Williams, a former Washington Post staff writer who became a regular contributor to Vanity Fair during the 1990s before her lengthy battle with the disease that killed her, was a Democrat and a doctrinaire feminist, not the sort of woman we usually go for here. But she was always more than that, taking on her own party and her own value system when they hypocritically betrayed her. I’m going to quote from Jack Shafer’s fine obituary for her on Slate, where her husband, Timothy Noah, works as a columnist:


“In the May 1998 Vanity Fair, Marjorie–feminist and Democrat–plays against her comrades by turning the gaze upon President Clinton’s feminist supporters. Why had they refused to rebuke this sexual predator? She writes:


“‘Only a decade ago, a single liaison with a woman to whom he had no professional connection squashed Gary Hart’s career like a bug. Yet today Clinton is accused of traducing every boundary we have uneasily set around sex in the workplace, and Americans–especially American women–reply with a yawn.’


“Political feminists, she discovers, are as easily corrupted as any special interest group. As long as the Clinton administration advanced their agenda, the personal need not equal the political for feminists, she finds to her disappointment.”


Nor was Clinton the only Democrat whom Williams took on among a slew of Republicans in her career as a profiler of the politically powerful. As Jack writes:


“Marjorie’s best Washington pieces analyze the social structure of the city and the values of its prominent citizens, values she didn’t accept. Breaking apart such machers as Vernon Jordan, Colin Powell, Al Gore, Terry McAuliffe, James Baker, and Strobe Talbott to see what made them tick was how she earned her living, but she never aspired to their world as do so many Washington ‘power’ journalists. Marjorie and her husband, Slate’s Timothy Noah, preferred the shabby chic of D.C.’s Takoma Park neighborhood, devoting themselves to their son and daughter and lavishing their ample love on friends.”

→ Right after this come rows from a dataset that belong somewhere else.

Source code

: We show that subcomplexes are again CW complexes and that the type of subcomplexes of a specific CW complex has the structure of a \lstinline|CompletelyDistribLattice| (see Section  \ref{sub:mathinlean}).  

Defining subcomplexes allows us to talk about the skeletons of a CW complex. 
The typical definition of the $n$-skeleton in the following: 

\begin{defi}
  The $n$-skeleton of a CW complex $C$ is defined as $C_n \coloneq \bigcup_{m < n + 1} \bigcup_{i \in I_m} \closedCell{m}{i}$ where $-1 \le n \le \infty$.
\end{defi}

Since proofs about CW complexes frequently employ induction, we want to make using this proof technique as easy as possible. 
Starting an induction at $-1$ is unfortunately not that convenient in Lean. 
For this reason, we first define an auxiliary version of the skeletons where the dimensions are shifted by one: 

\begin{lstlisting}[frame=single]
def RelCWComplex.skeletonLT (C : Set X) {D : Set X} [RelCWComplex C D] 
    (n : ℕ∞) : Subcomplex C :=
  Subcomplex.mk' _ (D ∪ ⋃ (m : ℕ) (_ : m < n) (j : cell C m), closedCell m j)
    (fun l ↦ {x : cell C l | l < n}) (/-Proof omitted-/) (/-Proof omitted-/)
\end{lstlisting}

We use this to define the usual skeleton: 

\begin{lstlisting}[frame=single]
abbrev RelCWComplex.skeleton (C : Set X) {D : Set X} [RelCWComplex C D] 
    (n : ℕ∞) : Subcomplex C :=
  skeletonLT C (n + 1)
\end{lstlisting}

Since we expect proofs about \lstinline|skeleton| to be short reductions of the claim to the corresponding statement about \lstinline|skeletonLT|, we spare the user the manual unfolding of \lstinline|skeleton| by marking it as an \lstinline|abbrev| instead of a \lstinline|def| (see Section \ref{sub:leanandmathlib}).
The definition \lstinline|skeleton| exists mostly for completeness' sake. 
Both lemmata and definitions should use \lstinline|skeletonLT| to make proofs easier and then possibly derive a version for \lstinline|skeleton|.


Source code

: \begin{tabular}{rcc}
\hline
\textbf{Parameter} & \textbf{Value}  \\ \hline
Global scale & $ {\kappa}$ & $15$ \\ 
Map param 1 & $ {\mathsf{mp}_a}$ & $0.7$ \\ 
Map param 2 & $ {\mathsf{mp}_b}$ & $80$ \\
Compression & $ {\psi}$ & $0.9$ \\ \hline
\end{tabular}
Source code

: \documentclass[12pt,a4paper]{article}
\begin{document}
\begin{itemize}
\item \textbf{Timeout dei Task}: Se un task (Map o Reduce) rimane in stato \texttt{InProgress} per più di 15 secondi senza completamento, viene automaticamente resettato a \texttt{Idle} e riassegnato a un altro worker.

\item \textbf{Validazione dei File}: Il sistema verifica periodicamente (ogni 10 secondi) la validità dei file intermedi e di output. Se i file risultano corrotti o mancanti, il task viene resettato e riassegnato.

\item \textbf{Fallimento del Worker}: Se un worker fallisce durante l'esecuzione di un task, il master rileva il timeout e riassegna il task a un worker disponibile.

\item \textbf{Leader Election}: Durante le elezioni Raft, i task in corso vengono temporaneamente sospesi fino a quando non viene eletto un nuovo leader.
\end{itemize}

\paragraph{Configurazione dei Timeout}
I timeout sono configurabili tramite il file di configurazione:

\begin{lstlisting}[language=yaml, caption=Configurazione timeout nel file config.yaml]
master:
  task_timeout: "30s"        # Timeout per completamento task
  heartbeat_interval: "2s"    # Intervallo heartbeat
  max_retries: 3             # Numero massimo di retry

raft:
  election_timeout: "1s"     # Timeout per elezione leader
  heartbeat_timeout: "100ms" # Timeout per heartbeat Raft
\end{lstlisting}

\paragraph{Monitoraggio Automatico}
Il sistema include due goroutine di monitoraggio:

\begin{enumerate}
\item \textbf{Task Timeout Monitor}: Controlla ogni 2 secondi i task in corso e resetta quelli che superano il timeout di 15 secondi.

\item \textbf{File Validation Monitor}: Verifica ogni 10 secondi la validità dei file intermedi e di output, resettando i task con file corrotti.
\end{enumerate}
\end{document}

During her last years, as the disease got the better of her, Williams contributed occasional (that was the best she could manage) and heartbreaking op-ed pieces to the Post about her children, her struggles to get through each medicated day, and the values of honesty and compassion that she held dear. I never met her myself, but I know many, many Washingtonians (including The Other Charlotte) who held her in the highest respect and and regarded her with the greatest affection. I am so sorry about her passing. I know that we all are.